Woody Allen’s longtime collaborator Tony Roberts misses the Old Hollywood studio system and how it functioned to establish iconic stars.

“In the old studio system [actors and actresses] signed up for seven years or five years, and they made a lot of movies each year. They could still make bad movies, yet they still got parts, because they had a contract and they learned on the job,” he said. “Nowadays, if you are lucky enough to get one or two pictures under your belt, that could be the end of you – and you never grew, you never got that comfortable being a character in front of the camera.”

Roberts said it was this stability that enabled screen stars to really shine.

“When you think of the old actors and the movies they made each year, they finally had a chance to be great when they got a great script. You can't remember 80 pictures, but you remember five or four because they were good scripts and knew what to do with them,” he said. “That's what is missing today.”

As for Liza Minnelli, who was feted alongside co-star Joel Grey for her work in “Cabaret” during the festival, embracing all that is new is what keeps her motivated to keep on entertaining the masses.

“Some of what is coming out is brilliant today,” she added. “Something (exciting) will always happen tomorrow, you have got to stay curious. Luckily, my phone always rings.”



  1. Well, I am certainly with Debbie Reynolds!!! The trashiness of the majority of today's films is the precise reason I watch almost zero current fare. Whereas in the classic era, movies were passionate and sensual without throwing nudity and graphic sex at us, today's films for the most part have that in our face all the time. Since I don't want to feel like I've been watching a porn flick, I've pretty much written off movies made after 1970. I'll watch a current film occasionally, but only after I've heavily researched it (through Plugged In and/or other movie review sites) to be sure it's not filled with stuff I don't want.

  2. I watch a few modern movies but none with nudity or excessive violence. One of my all time favorite movies is BIG FISH (2003). I think another problem with the movies today are that most of the stars do not have talent - at least not the talent that Jimmy Cagney or Spencer Tracy had.

    1. Oh, I agree with you. In fact, I have said that same thing myself many times.
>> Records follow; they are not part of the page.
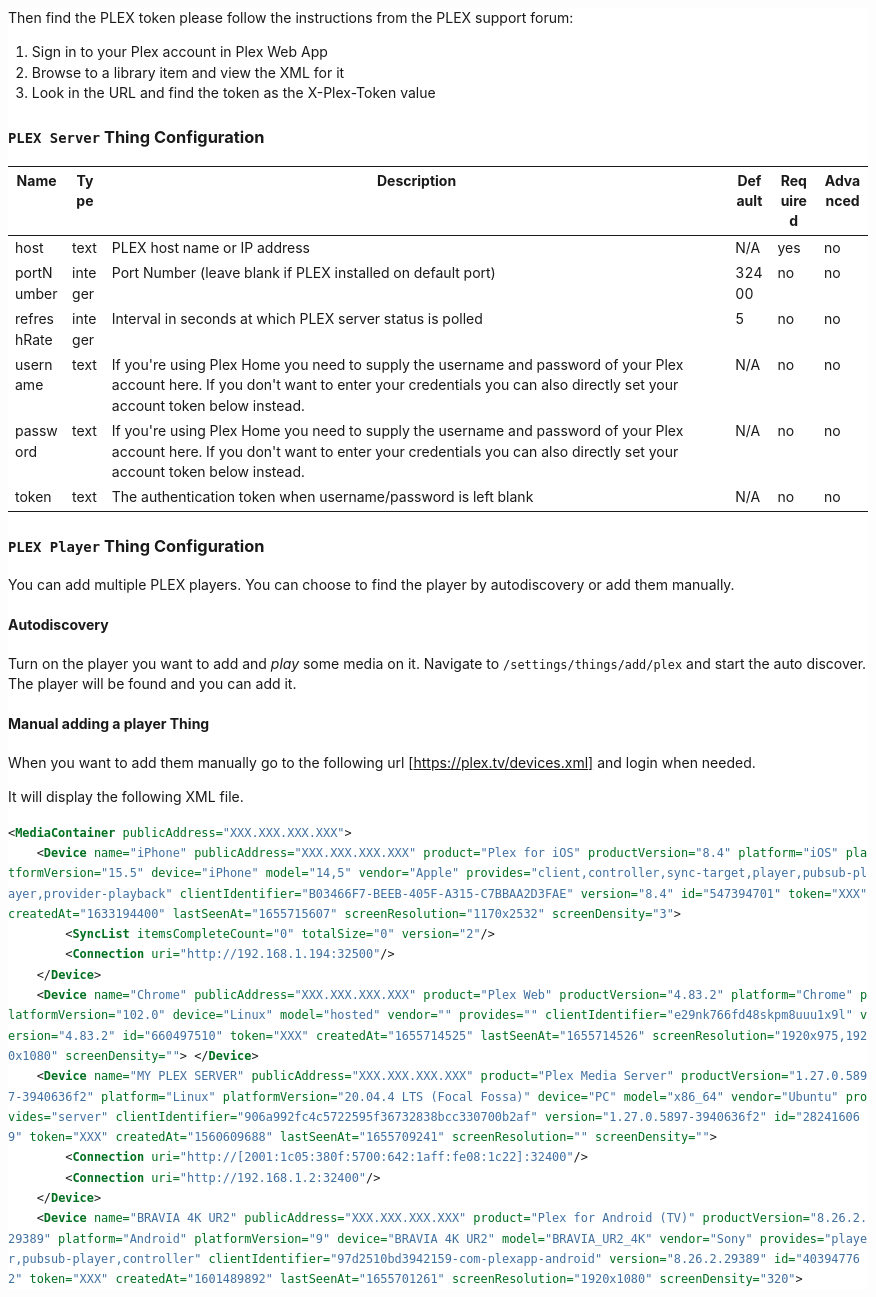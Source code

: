 Then find the PLEX token please follow the instructions from the PLEX support forum: 

1. Sign in to your Plex account in Plex Web App
2. Browse to a library item and view the XML for it
3. Look in the URL and find the token as the X-Plex-Token value

### `PLEX Server` Thing Configuration

| Name        | Type    | Description                                                                                                                                                                                               | Default | Required | Advanced |
|-------------|---------|-----------------------------------------------------------------------------------------------------------------------------------------------------------------------------------------------------------|---------|----------|---------|
| host        | text    | PLEX host name or IP address                                                                                                                                                                              | N/A     | yes      | no      |
| portNumber  | integer | Port Number (leave blank if PLEX installed on default port)                                                                                                                                               | 32400   | no       | no      |
| refreshRate | integer | Interval in seconds at which PLEX server status is polled                                                                                                                                                 | 5       | no       | no      |
| username    | text    | If you're using Plex Home you need to supply the username and password of your Plex account here. If you don't want to enter your credentials you can also directly set your account token below instead. | N/A     | no       | no      |
| password    | text    | If you're using Plex Home you need to supply the username and password of your Plex account here. If you don't want to enter your credentials you can also directly set your account token below instead. | N/A     | no       | no      |
| token       | text    | The authentication token when username/password is left blank                                                                                                                                             | N/A     | no       | no      |

### `PLEX Player` Thing Configuration

You can add multiple PLEX players. You can choose to find the player by autodiscovery or add them manually.

#### Autodiscovery

Turn on the player you want to add and *play* some media on it. Navigate to `/settings/things/add/plex` and start the auto discover.
The player will be found and you can add it. 

#### Manual adding a player Thing

When you want to add them manually go to the following url [https://plex.tv/devices.xml] and login when needed.

It will display the following XML file.

```xml
<MediaContainer publicAddress="XXX.XXX.XXX.XXX">
    <Device name="iPhone" publicAddress="XXX.XXX.XXX.XXX" product="Plex for iOS" productVersion="8.4" platform="iOS" platformVersion="15.5" device="iPhone" model="14,5" vendor="Apple" provides="client,controller,sync-target,player,pubsub-player,provider-playback" clientIdentifier="B03466F7-BEEB-405F-A315-C7BBAA2D3FAE" version="8.4" id="547394701" token="XXX" createdAt="1633194400" lastSeenAt="1655715607" screenResolution="1170x2532" screenDensity="3">
        <SyncList itemsCompleteCount="0" totalSize="0" version="2"/>
        <Connection uri="http://192.168.1.194:32500"/>
    </Device>
    <Device name="Chrome" publicAddress="XXX.XXX.XXX.XXX" product="Plex Web" productVersion="4.83.2" platform="Chrome" platformVersion="102.0" device="Linux" model="hosted" vendor="" provides="" clientIdentifier="e29nk766fd48skpm8uuu1x9l" version="4.83.2" id="660497510" token="XXX" createdAt="1655714525" lastSeenAt="1655714526" screenResolution="1920x975,1920x1080" screenDensity=""> </Device>
    <Device name="MY PLEX SERVER" publicAddress="XXX.XXX.XXX.XXX" product="Plex Media Server" productVersion="1.27.0.5897-3940636f2" platform="Linux" platformVersion="20.04.4 LTS (Focal Fossa)" device="PC" model="x86_64" vendor="Ubuntu" provides="server" clientIdentifier="906a992fc4c5722595f36732838bcc330700b2af" version="1.27.0.5897-3940636f2" id="282416069" token="XXX" createdAt="1560609688" lastSeenAt="1655709241" screenResolution="" screenDensity="">
        <Connection uri="http://[2001:1c05:380f:5700:642:1aff:fe08:1c22]:32400"/>
        <Connection uri="http://192.168.1.2:32400"/>
    </Device>
    <Device name="BRAVIA 4K UR2" publicAddress="XXX.XXX.XXX.XXX" product="Plex for Android (TV)" productVersion="8.26.2.29389" platform="Android" platformVersion="9" device="BRAVIA 4K UR2" model="BRAVIA_UR2_4K" vendor="Sony" provides="player,pubsub-player,controller" clientIdentifier="97d2510bd3942159-com-plexapp-android" version="8.26.2.29389" id="403947762" token="XXX" createdAt="1601489892" lastSeenAt="1655701261" screenResolution="1920x1080" screenDensity="320">
```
Stars today don't have to have the ability to act...they have wow-factor special effects that make the movie for them. (Or sex, excessive violence, and an overabundance of bad language.) All of those things overshadow their lack of talent; but since those old actors/actresses didn't have those things to rely on, THEY had to carry the movie...with talent and ability.

  3. Great points! Not to say I am a prude, but sometimes it is sexier just how some of those old actresses looked with their eyes and movements than today's stars that just show it all. Regarding today's stars I have two words to demonstrate a truly great of our current years... MERYL STREEP.

  4. I think films have become too commercialized now. Everything is about demographics and what will bring spenders into the theaters. As such, quality is often overlooked.